WORK INSTRUCTION
Starting from the first line below, count the lines carrying the string "task" and answer with the count by itself.

Stored data entries

[Start of Attachment]

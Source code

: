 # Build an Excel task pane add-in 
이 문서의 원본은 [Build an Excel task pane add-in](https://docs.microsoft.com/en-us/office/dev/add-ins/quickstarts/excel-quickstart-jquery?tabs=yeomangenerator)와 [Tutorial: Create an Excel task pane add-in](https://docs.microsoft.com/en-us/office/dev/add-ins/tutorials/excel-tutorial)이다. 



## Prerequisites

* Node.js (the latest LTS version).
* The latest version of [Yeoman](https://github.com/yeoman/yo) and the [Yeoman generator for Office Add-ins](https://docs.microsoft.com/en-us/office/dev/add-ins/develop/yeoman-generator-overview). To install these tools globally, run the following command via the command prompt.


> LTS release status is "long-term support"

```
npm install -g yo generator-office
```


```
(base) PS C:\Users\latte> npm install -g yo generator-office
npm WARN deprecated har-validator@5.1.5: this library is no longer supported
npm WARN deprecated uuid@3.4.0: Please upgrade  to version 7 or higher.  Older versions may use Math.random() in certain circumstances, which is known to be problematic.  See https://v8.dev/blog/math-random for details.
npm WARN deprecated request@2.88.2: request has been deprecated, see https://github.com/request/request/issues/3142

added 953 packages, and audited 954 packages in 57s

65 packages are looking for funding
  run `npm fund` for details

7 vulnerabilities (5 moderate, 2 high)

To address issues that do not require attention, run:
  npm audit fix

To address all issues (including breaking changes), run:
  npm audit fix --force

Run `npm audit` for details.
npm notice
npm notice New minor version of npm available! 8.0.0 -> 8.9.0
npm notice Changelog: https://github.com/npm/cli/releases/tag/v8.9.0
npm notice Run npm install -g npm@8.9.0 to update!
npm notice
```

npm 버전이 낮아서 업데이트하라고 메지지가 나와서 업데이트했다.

[End of Attachment]

ANSWER SECTION
2